The Viking culture was not the first or the oldest. And it certainly wasn't standalone. It was another step in the cultural, anthropologic and migratory meanderings of mankind. I'd never read the Norse mythology before picking up the Neil Gaiman version. Why did I pick it up now? A combination of old curiosity and trust in Gaiman's superior storytelling abilities, mostly.
It starts with creation. All mythologies do. Light and darkness were separated (fire and ice, in this case), dry land with bodies of water, balmy climate, plants and animals a plenty, created for man (Midgard, in this case). Heavens (Asgard) above for the gods and Hell (Hel) below for the dead, who have to cross a river to get there, guarded by the hell-hound (Garm). Any of this sound familiar even without reading Norse mythology? :) In the Norse case, but unlike Christian creation myths, the different worlds are all interconnected by yggdrasil, the world tree. The ancient baltic myths called it ilmapuu, in Chinese mythology it's Kien-Mu, in Hindu creation myths Ashvattha etc.
Most of the rest of the book contains the lives and adventures of the gods, their relationships and feuds. Think Greek mythology, for instance.
In the final chapter (the Book of Revelation), we have Ragnarök. The Judgement Day. Yawm ad-Din. The dead arise. A final battle. Many gods are killed. The world goes up in flames and nothing but the ashes is left. Well, almost nothing. A man and a woman hide in the world tree, re-emerge once the fires have burned and repopulate Midgard with their kin. An important difference from the finality of the Christian doomsday.
Gaiman's is not a scientific approach to Norse mythology by any measure. It's a superb modern storyteller retelling us the oldest story of mankind, in it's Norse incarnation. Not a typical Neil Gaiman book, even though many of his previous works are saturated with references and characters of the Norse myths. Mr Wednesday, a case in point.

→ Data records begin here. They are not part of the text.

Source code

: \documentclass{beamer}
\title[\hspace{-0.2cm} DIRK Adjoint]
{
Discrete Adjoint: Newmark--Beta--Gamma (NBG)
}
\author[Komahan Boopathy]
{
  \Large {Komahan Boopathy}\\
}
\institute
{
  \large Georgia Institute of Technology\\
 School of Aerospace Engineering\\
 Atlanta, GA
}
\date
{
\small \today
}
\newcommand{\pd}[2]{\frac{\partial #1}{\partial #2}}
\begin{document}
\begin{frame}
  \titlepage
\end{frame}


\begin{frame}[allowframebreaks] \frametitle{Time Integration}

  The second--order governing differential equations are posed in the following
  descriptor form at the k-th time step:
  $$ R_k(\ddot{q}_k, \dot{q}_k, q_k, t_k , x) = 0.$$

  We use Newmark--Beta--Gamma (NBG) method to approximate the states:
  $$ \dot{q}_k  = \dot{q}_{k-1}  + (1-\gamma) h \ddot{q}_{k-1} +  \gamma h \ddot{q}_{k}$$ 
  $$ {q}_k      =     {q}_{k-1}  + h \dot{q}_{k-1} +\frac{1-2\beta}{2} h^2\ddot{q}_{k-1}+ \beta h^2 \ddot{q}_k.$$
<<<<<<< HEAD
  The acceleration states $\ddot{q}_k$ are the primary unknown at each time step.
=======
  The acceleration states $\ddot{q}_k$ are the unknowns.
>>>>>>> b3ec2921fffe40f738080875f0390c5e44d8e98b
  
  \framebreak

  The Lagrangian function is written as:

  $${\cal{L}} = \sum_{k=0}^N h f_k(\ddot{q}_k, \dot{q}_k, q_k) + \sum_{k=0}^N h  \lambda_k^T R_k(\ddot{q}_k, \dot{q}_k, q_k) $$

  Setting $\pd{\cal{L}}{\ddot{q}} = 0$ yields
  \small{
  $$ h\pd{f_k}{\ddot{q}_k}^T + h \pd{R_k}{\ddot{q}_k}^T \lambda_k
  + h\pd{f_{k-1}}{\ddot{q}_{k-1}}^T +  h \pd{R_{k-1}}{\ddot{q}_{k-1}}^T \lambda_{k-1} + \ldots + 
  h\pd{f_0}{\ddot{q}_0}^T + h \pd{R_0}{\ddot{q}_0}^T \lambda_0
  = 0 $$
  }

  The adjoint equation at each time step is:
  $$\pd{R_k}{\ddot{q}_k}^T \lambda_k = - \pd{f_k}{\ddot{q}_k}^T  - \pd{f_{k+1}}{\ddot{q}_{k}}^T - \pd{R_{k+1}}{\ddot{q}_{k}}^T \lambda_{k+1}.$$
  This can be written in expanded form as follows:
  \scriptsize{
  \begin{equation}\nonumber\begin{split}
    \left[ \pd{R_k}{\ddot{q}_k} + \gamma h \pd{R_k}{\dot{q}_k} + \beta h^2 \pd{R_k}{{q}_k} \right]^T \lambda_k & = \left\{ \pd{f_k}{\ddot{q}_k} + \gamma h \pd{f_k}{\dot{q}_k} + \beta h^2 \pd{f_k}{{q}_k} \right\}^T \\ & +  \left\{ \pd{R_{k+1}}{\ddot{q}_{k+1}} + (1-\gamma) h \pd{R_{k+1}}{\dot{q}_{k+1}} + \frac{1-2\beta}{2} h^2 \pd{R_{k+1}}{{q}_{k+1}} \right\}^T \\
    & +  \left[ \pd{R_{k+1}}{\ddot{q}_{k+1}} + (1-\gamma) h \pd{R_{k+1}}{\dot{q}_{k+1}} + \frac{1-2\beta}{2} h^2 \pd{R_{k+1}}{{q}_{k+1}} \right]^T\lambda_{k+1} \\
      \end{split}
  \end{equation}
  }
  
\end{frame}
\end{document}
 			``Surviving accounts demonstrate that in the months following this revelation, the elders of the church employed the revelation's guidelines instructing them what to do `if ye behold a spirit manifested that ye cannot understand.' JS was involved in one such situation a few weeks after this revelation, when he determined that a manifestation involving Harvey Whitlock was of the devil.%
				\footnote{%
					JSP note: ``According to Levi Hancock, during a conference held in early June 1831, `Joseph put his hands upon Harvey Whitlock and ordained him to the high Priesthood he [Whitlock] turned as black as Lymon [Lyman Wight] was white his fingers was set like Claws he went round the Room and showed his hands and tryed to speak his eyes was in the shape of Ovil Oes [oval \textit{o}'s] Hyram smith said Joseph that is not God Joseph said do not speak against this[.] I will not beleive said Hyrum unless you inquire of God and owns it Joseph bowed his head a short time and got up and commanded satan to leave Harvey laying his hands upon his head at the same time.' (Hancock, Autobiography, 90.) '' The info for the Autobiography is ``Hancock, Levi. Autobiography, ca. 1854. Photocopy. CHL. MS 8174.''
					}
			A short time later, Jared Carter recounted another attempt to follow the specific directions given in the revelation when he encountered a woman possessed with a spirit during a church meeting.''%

I was born in a country where Thor the thundergod was the most revered god of all. Perhaps unwittingly, but still. My birth certificate was stamped with the symbol of Mjollnir, Thor's hammer. As was my first student ID. Many other designs were proposed in the 1917 competition for Soviet symbol, including a number that featured tools or weapons (the wrench, for example, and the sword). Yevgeny Kamzolkin, author of the winning design, has not explicitly written why he chose to cross the sickle and the hammer on the coat of arms, that went on to become the national emblem of the Soviet Union. We do know, that it was Lenin himself, who dropped the sword and picked the hammer. But the rich and ancient symbolism (the red star, the rising sun) of Kamzolkin's design indicates, that the university-educated artist was no doubt aware of the semiotic meanings behind his chosen devices, including the hammer, which as a symbol of the industrial proletariat and the industry in general goes back to Slavic god Svarog, the hammer-holding god, the protector of blacksmiths, the god of heavenly fire.
“Neil Gaiman’s retelling of the Norse mythology corpus is thoroughly modern, audacious and distinctly novelistic,” writes another reviewer. Ditto. It's a story, it's all just a story.